A un señor de 100 años debe resultarle chocante que alguien lo encuentre una novedad. Pero es que yo soy de ciencias y cuando me iniciaba en el placentero hábito de la lectura, tras el capitán Trueno y el Javato, eran Juan Rulfo, Julio Cortázar, Vázquez Montalbán, los de la novela negra y otros mágicos escritores, creadores de fantasmas, los que poblaban tardes y sueños–entonces no existía industria editorial dedicada al consumo de masas–. Esto fue así gracias a la suerte de tener amigos de letras, y al mérito de un profesor anónimo que leía los cuentos de El llano en llamas a chavales de quince años prisioneros entre las paredes caldeadas de un aula esquinada al sol poniente. Alejado del texto oficial, el buen y joven maestro recreaba, con su sola voz y el libro en sus manos, escenas prodigiosas que serán siempre en mi memoria la “Literatura”.

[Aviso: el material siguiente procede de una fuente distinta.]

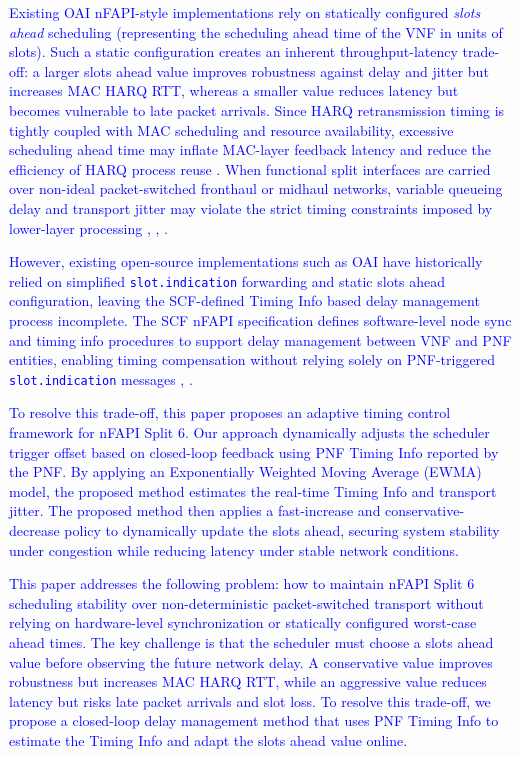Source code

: \documentclass[10pt, conference, letterpaper]{IEEEtran}
\begin{document}
\textcolor{blue}{Existing OAI nFAPI-style implementations rely on statically configured \textit{slots ahead} scheduling (representing the scheduling ahead time of the VNF in units of slots). Such a static configuration creates an inherent throughput-latency trade-off: a larger slots ahead value improves robustness against delay and jitter but increases MAC HARQ RTT, whereas a smaller value reduces latency but becomes vulnerable to late packet arrivals. Since HARQ retransmission timing is tightly coupled with MAC scheduling and resource availability, excessive scheduling ahead time may inflate MAC-layer feedback latency and reduce the efficiency of HARQ process reuse \cite{Elfiky2024}. When functional split interfaces are carried over non-ideal packet-switched fronthaul or midhaul networks, variable queueing delay and transport jitter may violate the strict timing constraints imposed by lower-layer processing \cite{Diez2021}, \cite{Huang2017}, \cite{PerezRomero2023}.}

\textcolor{blue}{However, existing open-source implementations such as OAI have historically relied on simplified \texttt{slot.indication} forwarding and static slots ahead configuration, leaving the SCF-defined Timing Info based delay management process incomplete. The SCF nFAPI specification defines software-level node sync and timing info procedures to support delay management between VNF and PNF entities, enabling timing compensation without relying solely on PNF-triggered \texttt{slot.indication} messages \cite{SCF225}, \cite{SCF222}.}

\textcolor{blue}{To resolve this trade-off, this paper proposes an adaptive timing control framework for nFAPI Split 6. Our approach dynamically adjusts the scheduler trigger offset based on closed-loop feedback using PNF Timing Info reported by the PNF. By applying an Exponentially Weighted Moving Average (EWMA) model, the proposed method estimates the real-time Timing Info and transport jitter. The proposed method then applies a fast-increase and conservative-decrease policy to dynamically update the slots ahead, securing system stability under congestion while reducing latency under stable network conditions.}

\textcolor{blue}{This paper addresses the following problem: how to maintain nFAPI Split 6 scheduling stability over non-deterministic packet-switched transport without relying on hardware-level synchronization or statically configured worst-case ahead times. The key challenge is that the scheduler must choose a slots ahead value before observing the future network delay. A conservative value improves robustness but increases MAC HARQ RTT, while an aggressive value reduces latency but risks late packet arrivals and slot loss. To resolve this trade-off, we propose a closed-loop delay management method that uses PNF Timing Info to estimate the Timing Info and adapt the slots ahead value online.}
\end{document}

Más tarde descubrí a Borges, a Valle Inclán, a Poe y a Lovecraft, a Stevenson y Konrad, a Pessoa y a Kavafis y a algunos más sin olvidar a Machado y parte del 27. Lo que no puede considerarse torpeza en alguien de ciencias, nacido en el Albayzín, criado en el Zaidín, crecido en Jerez de la Forntera y titulado en Granada; la inquietud trae la incertidumbre, y el método contiene el ensayo y el error.
Hace algunos años que en este mismo periódico comencé a oír hablar de Francisco Ayala, después leí un par de cuentecitos publicados en Alianza Cien: San Juan de Díos y El Hechizado, y cualquier artículo de prensa suyo que pasaba ante mis ojos; pero fue este último verano, en Cataluña, contemplando el Baix Empordá segado de cereales y salpicado de cilíndricas balas de paja, donde leí Muertes de Perro. La novela desprendía tradición literaria, en el estilo conciso y claro del escritor, resonaban los ecos de Tirano Banderas y reconocí, mira por donde, porque debía haber sido al revés, a García Márquez. Mi experiencia y limitada formación literaria me lleva a no decir mas para no cometer pecado de atrevimiento. Un par de meses antes, era por mayo, vi fugazmente a Ayala contemplando a Durero en el Museo del Prado. La luz rebotaba en las obras y, tenue, iluminaba al anciano que resultaba una aparición. El otro día compré Historia de Macacos, un conjunto de cuentos breves -el que da título es el mayor-, que bebí a escondidas de seis tragos, uno por relato. Fina ironía, sarcasmo, desencanto y un último relato titulado El colega desconocido en el que se revela la distancia entre la popularidad de un escritor mediocre y el mundo reservado de quienes son candidatos a convertirse en clásicos “por el acuerdo de los mejores a lo largo del tiempo”.
Este conjunto de casualidades, tal vez inconexas, y el sabor que me produce la lectura de quien considero ya, en mi particular parnaso, uno de los grandes, me ha llevado a la determinación de leer todo lo que ha escrito. Ahora me toca La cabeza del cordero.
Lo que no comprendo es por qué no estaba en los planes de estudio de mi bachillerato; por qué ha sido, y no solo popularmente, un desconocido. Por qué es necesario llegar a los cien años para que su ciudad le ofrende el reconocimiento que merece desde antiguo. Leer a Francisco Ayala es aprender idioma, ni mas ni menos. Toda su lucidez estuvo y está al servicio de la lengua. Con su lectura seguiremos comprendiendo la importancia de la democracia, de la libertad, del laicismo, y de todos los principios ilustrados.